Fertility, Mortality, and the Demographic Transition
This topic studies the historical patterns of births and deaths and the great transition from high to low rates of both, which reshaped human populations over the past two centuries.
Definition
The historical study of fertility and mortality and of the demographic transition—the shift from high to low birth and death rates that accompanied modernization.
Scope
This topic covers the historical levels and trends of fertility and mortality, the determinants of births and deaths before and during modernization, and the demographic transition from a high-pressure regime of high fertility and mortality to a low-pressure regime of low fertility and mortality. It examines the European fertility decline, theories of why mortality fell, and the associated epidemiologic transition in causes of death. The treatment is descriptive and analytical, surveying scholarly reconstructions and interpretations of these changes.
Core questions
- What determined levels of fertility and mortality before modern times?
- Why and how did mortality begin its long decline?
- Why did fertility fall, and what triggered the European fertility decline?
- How did the causes of death change during the epidemiologic transition?
Key theories
- Demographic transition theory
- Notestein's framework describing the sequenced movement from high mortality and fertility through declining mortality to eventual low fertility, linking these shifts to modernization and changing social conditions.
- The European fertility decline
- The Princeton European Fertility Project's finding, led by Coale and Watkins, that fertility declined across Europe within a relatively compressed period and that cultural and linguistic factors mattered alongside economic ones.

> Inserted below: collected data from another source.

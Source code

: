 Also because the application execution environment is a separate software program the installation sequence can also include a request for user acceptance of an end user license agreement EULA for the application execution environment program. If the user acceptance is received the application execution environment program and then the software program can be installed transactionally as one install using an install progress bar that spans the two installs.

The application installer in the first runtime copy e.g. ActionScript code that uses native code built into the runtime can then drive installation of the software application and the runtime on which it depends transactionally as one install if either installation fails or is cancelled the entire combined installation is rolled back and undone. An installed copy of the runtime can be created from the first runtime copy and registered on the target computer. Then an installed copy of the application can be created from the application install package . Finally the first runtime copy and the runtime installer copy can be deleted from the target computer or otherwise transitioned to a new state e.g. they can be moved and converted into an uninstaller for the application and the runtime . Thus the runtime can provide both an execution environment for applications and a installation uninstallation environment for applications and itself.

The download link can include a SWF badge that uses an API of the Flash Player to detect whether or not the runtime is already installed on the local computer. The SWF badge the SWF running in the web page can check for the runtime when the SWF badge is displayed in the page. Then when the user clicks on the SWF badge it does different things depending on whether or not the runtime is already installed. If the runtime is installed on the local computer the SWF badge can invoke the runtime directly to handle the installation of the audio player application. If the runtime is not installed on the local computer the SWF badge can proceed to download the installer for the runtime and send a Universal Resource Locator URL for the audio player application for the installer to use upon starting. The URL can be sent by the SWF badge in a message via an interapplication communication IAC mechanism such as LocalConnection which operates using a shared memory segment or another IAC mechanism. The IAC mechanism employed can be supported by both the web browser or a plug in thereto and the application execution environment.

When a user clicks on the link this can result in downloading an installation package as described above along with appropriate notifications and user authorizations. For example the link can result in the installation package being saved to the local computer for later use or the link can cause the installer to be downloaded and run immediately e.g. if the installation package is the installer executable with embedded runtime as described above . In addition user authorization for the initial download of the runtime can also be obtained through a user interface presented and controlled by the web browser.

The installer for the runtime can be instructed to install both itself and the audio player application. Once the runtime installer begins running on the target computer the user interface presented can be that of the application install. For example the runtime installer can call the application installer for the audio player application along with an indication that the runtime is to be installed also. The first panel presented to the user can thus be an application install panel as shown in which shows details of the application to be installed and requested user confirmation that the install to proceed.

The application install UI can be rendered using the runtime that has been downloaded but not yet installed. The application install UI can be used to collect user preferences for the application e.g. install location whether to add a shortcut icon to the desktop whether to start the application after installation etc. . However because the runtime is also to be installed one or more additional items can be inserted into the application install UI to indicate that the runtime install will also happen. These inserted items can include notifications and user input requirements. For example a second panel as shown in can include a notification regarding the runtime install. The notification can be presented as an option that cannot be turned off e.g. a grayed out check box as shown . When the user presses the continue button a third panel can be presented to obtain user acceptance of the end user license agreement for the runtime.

- The epidemiologic transition
- Omran's theory describing the shift in dominant causes of death from infectious diseases and famine toward chronic and degenerative diseases as mortality falls and life expectancy rises.
History
Demographic transition theory was formulated in the 1940s by Frank Notestein and others to describe the population history of industrializing societies. The Princeton European Fertility Project, led by Ansley Coale from the 1960s, tested the theory against detailed European data and complicated its economic assumptions by highlighting cultural diffusion. Abdel Omran's epidemiologic transition theory extended the framework to the changing structure of mortality and causes of death.
Debates
- Why did fertility decline?
- Scholars debate whether the historical fall in fertility was driven mainly by economic modernization and the changing costs and benefits of children, or by the cultural diffusion of new norms and techniques, a tension highlighted by the Princeton project's findings.
Key figures
- Frank Notestein
- Ansley Coale
- Susan Cotts Watkins
- Abdel Omran
- Massimo Livi-Bacci
Related topics
Seminal works
- notestein1945
- coalewatkins1986
- omran1971
- livibacci2017
Frequently asked questions
- What is the demographic transition?
- The demographic transition is the historical movement from a regime of high birth and death rates to one of low birth and death rates. Because mortality typically falls before fertility, the transition usually includes a phase of rapid population growth as births outpace deaths.
- What is the epidemiologic transition?
- The epidemiologic transition, described by Abdel Omran, is the accompanying change in the leading causes of death—from infectious diseases, famine, and high infant mortality toward chronic and degenerative conditions—as overall mortality declines and life expectancy increases.